Aim of the task:
Reproduce, exactly and in full, only the lines below from the one containing "## [Apr 15 - Apr" through the one containing "## Exercise 2: Add an Azure Function ##".

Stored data

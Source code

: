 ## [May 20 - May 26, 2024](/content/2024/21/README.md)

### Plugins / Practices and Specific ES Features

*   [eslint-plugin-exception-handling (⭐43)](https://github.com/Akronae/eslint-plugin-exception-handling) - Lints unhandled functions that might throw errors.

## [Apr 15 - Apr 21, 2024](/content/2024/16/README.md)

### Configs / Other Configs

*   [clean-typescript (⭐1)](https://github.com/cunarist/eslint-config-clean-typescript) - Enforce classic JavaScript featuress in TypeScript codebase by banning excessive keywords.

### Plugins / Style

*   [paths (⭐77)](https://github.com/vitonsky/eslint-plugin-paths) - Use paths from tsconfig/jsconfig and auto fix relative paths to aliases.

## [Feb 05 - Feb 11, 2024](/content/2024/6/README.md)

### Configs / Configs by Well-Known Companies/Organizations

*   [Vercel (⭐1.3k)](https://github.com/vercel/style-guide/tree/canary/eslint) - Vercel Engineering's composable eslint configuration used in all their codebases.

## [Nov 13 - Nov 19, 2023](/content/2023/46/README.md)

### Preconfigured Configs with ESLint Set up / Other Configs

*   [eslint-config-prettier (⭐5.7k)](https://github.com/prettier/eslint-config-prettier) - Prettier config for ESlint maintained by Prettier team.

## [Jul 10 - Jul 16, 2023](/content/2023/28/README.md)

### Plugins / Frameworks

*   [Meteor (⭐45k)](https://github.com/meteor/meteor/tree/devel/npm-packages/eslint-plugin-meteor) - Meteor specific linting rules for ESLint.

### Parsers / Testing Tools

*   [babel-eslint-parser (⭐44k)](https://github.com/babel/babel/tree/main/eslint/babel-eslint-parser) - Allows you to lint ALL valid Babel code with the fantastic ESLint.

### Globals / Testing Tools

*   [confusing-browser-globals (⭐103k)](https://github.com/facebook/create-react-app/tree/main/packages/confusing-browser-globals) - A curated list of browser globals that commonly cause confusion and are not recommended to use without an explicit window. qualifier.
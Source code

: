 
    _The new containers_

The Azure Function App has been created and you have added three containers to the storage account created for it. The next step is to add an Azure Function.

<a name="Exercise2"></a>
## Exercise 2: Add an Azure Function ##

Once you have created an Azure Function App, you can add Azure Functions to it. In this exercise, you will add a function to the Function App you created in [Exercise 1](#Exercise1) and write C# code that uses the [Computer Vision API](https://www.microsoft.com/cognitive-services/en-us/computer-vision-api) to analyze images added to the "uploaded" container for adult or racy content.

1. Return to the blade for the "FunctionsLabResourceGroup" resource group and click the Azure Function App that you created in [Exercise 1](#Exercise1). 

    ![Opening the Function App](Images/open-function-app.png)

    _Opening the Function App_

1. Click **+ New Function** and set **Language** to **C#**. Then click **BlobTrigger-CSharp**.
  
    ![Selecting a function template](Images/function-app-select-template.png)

Result:
## [Apr 15 - Apr 21, 2024](/content/2024/16/README.md)

### Configs / Other Configs

*   [clean-typescript (⭐1)](https://github.com/cunarist/eslint-config-clean-typescript) - Enforce classic JavaScript featuress in TypeScript codebase by banning excessive keywords.

### Plugins / Style

*   [paths (⭐77)](https://github.com/vitonsky/eslint-plugin-paths) - Use paths from tsconfig/jsconfig and auto fix relative paths to aliases.

## [Feb 05 - Feb 11, 2024](/content/2024/6/README.md)

### Configs / Configs by Well-Known Companies/Organizations

*   [Vercel (⭐1.3k)](https://github.com/vercel/style-guide/tree/canary/eslint) - Vercel Engineering's composable eslint configuration used in all their codebases.

## [Nov 13 - Nov 19, 2023](/content/2023/46/README.md)

### Preconfigured Configs with ESLint Set up / Other Configs

*   [eslint-config-prettier (⭐5.7k)](https://github.com/prettier/eslint-config-prettier) - Prettier config for ESlint maintained by Prettier team.

## [Jul 10 - Jul 16, 2023](/content/2023/28/README.md)

### Plugins / Frameworks

*   [Meteor (⭐45k)](https://github.com/meteor/meteor/tree/devel/npm-packages/eslint-plugin-meteor) - Meteor specific linting rules for ESLint.

### Parsers / Testing Tools

*   [babel-eslint-parser (⭐44k)](https://github.com/babel/babel/tree/main/eslint/babel-eslint-parser) - Allows you to lint ALL valid Babel code with the fantastic ESLint.

### Globals / Testing Tools

*   [confusing-browser-globals (⭐103k)](https://github.com/facebook/create-react-app/tree/main/packages/confusing-browser-globals) - A curated list of browser globals that commonly cause confusion and are not recommended to use without an explicit window. qualifier.
Source code

: 
    _The new containers_

The Azure Function App has been created and you have added three containers to the storage account created for it. The next step is to add an Azure Function.

<a name="Exercise2"></a>
## Exercise 2: Add an Azure Function ##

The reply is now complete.